From the first line to the last, restate the data word for word.

START INFORMATION GIVEN

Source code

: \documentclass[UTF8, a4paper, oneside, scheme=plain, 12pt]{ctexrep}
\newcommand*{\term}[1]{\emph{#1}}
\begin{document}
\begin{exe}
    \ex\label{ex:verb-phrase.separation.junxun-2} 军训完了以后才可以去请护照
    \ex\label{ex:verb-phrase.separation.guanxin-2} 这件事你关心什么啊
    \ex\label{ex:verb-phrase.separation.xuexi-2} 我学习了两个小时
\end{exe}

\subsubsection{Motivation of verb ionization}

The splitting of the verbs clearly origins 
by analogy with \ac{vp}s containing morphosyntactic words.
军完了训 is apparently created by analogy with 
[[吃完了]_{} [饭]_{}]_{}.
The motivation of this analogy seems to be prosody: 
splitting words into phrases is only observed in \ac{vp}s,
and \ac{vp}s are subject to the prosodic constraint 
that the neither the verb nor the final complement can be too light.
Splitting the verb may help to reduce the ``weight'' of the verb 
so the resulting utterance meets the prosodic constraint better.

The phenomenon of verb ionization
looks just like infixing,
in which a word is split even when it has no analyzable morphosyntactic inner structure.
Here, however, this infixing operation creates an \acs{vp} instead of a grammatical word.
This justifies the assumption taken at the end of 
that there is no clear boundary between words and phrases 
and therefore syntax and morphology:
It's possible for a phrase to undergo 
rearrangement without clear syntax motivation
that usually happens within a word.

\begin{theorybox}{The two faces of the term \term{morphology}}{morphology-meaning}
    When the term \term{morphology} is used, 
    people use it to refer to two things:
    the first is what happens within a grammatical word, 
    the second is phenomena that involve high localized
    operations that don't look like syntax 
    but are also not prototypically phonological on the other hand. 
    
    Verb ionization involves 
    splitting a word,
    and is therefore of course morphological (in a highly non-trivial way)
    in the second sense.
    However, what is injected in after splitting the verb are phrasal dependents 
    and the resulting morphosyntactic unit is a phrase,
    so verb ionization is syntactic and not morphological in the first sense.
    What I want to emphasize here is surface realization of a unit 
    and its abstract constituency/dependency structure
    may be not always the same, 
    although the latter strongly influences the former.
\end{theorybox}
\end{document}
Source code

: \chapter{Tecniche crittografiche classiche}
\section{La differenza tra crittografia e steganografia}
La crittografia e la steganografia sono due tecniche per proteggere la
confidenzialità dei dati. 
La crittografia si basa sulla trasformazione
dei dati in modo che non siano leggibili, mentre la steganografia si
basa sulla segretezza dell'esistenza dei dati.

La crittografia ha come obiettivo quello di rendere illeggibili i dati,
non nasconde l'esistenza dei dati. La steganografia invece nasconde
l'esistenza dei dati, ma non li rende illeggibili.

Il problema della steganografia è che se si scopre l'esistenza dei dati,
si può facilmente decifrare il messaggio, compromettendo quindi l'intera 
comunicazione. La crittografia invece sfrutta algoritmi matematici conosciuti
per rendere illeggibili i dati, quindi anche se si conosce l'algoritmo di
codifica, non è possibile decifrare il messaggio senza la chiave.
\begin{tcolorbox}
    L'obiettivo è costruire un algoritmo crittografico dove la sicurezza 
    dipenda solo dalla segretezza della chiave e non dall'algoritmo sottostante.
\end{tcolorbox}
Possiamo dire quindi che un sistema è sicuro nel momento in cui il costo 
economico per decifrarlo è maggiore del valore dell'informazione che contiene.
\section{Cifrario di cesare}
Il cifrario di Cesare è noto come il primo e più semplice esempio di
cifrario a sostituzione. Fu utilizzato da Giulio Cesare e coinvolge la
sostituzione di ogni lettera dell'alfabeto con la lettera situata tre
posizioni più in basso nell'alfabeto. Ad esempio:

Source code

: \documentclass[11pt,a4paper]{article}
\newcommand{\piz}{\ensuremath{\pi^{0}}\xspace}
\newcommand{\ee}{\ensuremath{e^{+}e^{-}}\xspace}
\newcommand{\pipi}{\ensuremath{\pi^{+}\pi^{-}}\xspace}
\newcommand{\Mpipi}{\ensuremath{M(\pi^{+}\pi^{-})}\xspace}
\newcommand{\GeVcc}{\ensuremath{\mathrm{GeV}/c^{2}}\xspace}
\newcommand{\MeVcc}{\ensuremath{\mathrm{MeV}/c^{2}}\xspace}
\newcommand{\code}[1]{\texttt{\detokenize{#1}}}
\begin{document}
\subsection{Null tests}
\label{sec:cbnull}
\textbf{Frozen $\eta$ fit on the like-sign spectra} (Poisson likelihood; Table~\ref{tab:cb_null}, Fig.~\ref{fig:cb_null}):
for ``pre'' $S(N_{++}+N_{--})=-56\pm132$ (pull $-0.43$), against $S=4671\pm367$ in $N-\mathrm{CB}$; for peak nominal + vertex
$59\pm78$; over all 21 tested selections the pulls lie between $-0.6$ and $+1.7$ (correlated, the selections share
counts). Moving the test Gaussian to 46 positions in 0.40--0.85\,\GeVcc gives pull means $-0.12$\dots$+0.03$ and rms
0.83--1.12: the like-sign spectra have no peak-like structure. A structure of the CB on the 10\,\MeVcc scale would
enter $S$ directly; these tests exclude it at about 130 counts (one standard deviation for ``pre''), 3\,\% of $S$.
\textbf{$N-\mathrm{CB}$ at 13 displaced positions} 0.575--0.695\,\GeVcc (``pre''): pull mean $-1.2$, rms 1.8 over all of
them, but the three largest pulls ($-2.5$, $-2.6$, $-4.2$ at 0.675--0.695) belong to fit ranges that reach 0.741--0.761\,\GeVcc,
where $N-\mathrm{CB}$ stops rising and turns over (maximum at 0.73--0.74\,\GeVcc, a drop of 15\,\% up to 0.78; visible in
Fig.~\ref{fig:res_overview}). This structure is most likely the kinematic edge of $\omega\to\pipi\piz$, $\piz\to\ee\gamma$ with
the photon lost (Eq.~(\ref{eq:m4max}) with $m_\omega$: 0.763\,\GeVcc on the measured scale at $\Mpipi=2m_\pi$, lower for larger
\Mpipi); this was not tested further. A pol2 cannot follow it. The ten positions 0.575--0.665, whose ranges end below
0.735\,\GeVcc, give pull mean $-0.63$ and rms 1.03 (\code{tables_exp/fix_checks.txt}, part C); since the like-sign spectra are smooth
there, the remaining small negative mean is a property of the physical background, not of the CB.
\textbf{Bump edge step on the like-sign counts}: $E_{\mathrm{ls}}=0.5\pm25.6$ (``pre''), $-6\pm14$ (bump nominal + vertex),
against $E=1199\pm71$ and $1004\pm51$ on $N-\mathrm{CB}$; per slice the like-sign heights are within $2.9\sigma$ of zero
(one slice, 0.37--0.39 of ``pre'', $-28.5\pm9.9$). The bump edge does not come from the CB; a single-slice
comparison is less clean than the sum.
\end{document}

END INFORMATION GIVEN

* WRITTEN ANSWER *
Source code

: \documentclass[UTF8, a4paper, oneside, scheme=plain, 12pt]{ctexrep}
\newcommand*{\term}[1]{\emph{#1}}
\begin{document}
\begin{exe}
    \ex\label{ex:verb-phrase.separation.junxun-2} 军训完了以后才可以去请护照
    \ex\label{ex:verb-phrase.separation.guanxin-2} 这件事你关心什么啊
    \ex\label{ex:verb-phrase.separation.xuexi-2} 我学习了两个小时
\end{exe}

\subsubsection{Motivation of verb ionization}

The splitting of the verbs clearly origins 
by analogy with \ac{vp}s containing morphosyntactic words.
军完了训 is apparently created by analogy with 
[[吃完了]_{} [饭]_{}]_{}.
The motivation of this analogy seems to be prosody: 
splitting words into phrases is only observed in \ac{vp}s,
and \ac{vp}s are subject to the prosodic constraint 
that the neither the verb nor the final complement can be too light.
Splitting the verb may help to reduce the ``weight'' of the verb 
so the resulting utterance meets the prosodic constraint better.

The phenomenon of verb ionization
looks just like infixing,
in which a word is split even when it has no analyzable morphosyntactic inner structure.
Here, however, this infixing operation creates an \acs{vp} instead of a grammatical word.
This justifies the assumption taken at the end of 
that there is no clear boundary between words and phrases 
and therefore syntax and morphology:
It's possible for a phrase to undergo 
rearrangement without clear syntax motivation
that usually happens within a word.

\begin{theorybox}{The two faces of the term \term{morphology}}{morphology-meaning}
    When the term \term{morphology} is used, 
    people use it to refer to two things:
    the first is what happens within a grammatical word, 
    the second is phenomena that involve high localized
    operations that don't look like syntax 
    but are also not prototypically phonological on the other hand. 
    
    Verb ionization involves 
    splitting a word,
    and is therefore of course morphological (in a highly non-trivial way)
    in the second sense.
    However, what is injected in after splitting the verb are phrasal dependents 
    and the resulting morphosyntactic unit is a phrase,
    so verb ionization is syntactic and not morphological in the first sense.
    What I want to emphasize here is surface realization of a unit 
    and its abstract constituency/dependency structure
    may be not always the same, 
    although the latter strongly influences the former.
\end{theorybox}
\end{document}
Source code

: \chapter{Tecniche crittografiche classiche}
\section{La differenza tra crittografia e steganografia}
La crittografia e la steganografia sono due tecniche per proteggere la
confidenzialità dei dati. 
La crittografia si basa sulla trasformazione
dei dati in modo che non siano leggibili, mentre la steganografia si
basa sulla segretezza dell'esistenza dei dati.

La crittografia ha come obiettivo quello di rendere illeggibili i dati,
non nasconde l'esistenza dei dati. La steganografia invece nasconde
l'esistenza dei dati, ma non li rende illeggibili.

Il problema della steganografia è che se si scopre l'esistenza dei dati,
si può facilmente decifrare il messaggio, compromettendo quindi l'intera 
comunicazione. La crittografia invece sfrutta algoritmi matematici conosciuti
per rendere illeggibili i dati, quindi anche se si conosce l'algoritmo di
codifica, non è possibile decifrare il messaggio senza la chiave.
\begin{tcolorbox}
    L'obiettivo è costruire un algoritmo crittografico dove la sicurezza 
    dipenda solo dalla segretezza della chiave e non dall'algoritmo sottostante.
\end{tcolorbox}
Possiamo dire quindi che un sistema è sicuro nel momento in cui il costo 
economico per decifrarlo è maggiore del valore dell'informazione che contiene.
\section{Cifrario di cesare}
Il cifrario di Cesare è noto come il primo e più semplice esempio di
cifrario a sostituzione. Fu utilizzato da Giulio Cesare e coinvolge la
sostituzione di ogni lettera dell'alfabeto con la lettera situata tre
posizioni più in basso nell'alfabeto. Ad esempio:

Source code

: \documentclass[11pt,a4paper]{article}
\newcommand{\piz}{\ensuremath{\pi^{0}}\xspace}
\newcommand{\ee}{\ensuremath{e^{+}e^{-}}\xspace}
\newcommand{\pipi}{\ensuremath{\pi^{+}\pi^{-}}\xspace}
\newcommand{\Mpipi}{\ensuremath{M(\pi^{+}\pi^{-})}\xspace}
\newcommand{\GeVcc}{\ensuremath{\mathrm{GeV}/c^{2}}\xspace}
\newcommand{\MeVcc}{\ensuremath{\mathrm{MeV}/c^{2}}\xspace}
\newcommand{\code}[1]{\texttt{\detokenize{#1}}}
\begin{document}
\subsection{Null tests}
\label{sec:cbnull}
\textbf{Frozen $\eta$ fit on the like-sign spectra} (Poisson likelihood; Table~\ref{tab:cb_null}, Fig.~\ref{fig:cb_null}):
for ``pre'' $S(N_{++}+N_{--})=-56\pm132$ (pull $-0.43$), against $S=4671\pm367$ in $N-\mathrm{CB}$; for peak nominal + vertex
$59\pm78$; over all 21 tested selections the pulls lie between $-0.6$ and $+1.7$ (correlated, the selections share
counts). Moving the test Gaussian to 46 positions in 0.40--0.85\,\GeVcc gives pull means $-0.12$\dots$+0.03$ and rms
0.83--1.12: the like-sign spectra have no peak-like structure. A structure of the CB on the 10\,\MeVcc scale would
enter $S$ directly; these tests exclude it at about 130 counts (one standard deviation for ``pre''), 3\,\% of $S$.
\textbf{$N-\mathrm{CB}$ at 13 displaced positions} 0.575--0.695\,\GeVcc (``pre''): pull mean $-1.2$, rms 1.8 over all of
them, but the three largest pulls ($-2.5$, $-2.6$, $-4.2$ at 0.675--0.695) belong to fit ranges that reach 0.741--0.761\,\GeVcc,
where $N-\mathrm{CB}$ stops rising and turns over (maximum at 0.73--0.74\,\GeVcc, a drop of 15\,\% up to 0.78; visible in
Fig.~\ref{fig:res_overview}). This structure is most likely the kinematic edge of $\omega\to\pipi\piz$, $\piz\to\ee\gamma$ with
the photon lost (Eq.~(\ref{eq:m4max}) with $m_\omega$: 0.763\,\GeVcc on the measured scale at $\Mpipi=2m_\pi$, lower for larger
\Mpipi); this was not tested further. A pol2 cannot follow it. The ten positions 0.575--0.665, whose ranges end below
0.735\,\GeVcc, give pull mean $-0.63$ and rms 1.03 (\code{tables_exp/fix_checks.txt}, part C); since the like-sign spectra are smooth
there, the remaining small negative mean is a property of the physical background, not of the CB.
\textbf{Bump edge step on the like-sign counts}: $E_{\mathrm{ls}}=0.5\pm25.6$ (``pre''), $-6\pm14$ (bump nominal + vertex),
against $E=1199\pm71$ and $1004\pm51$ on $N-\mathrm{CB}$; per slice the like-sign heights are within $2.9\sigma$ of zero
(one slice, 0.37--0.39 of ``pre'', $-28.5\pm9.9$). The bump edge does not come from the CB; a single-slice
comparison is less clean than the sum.
\end{document}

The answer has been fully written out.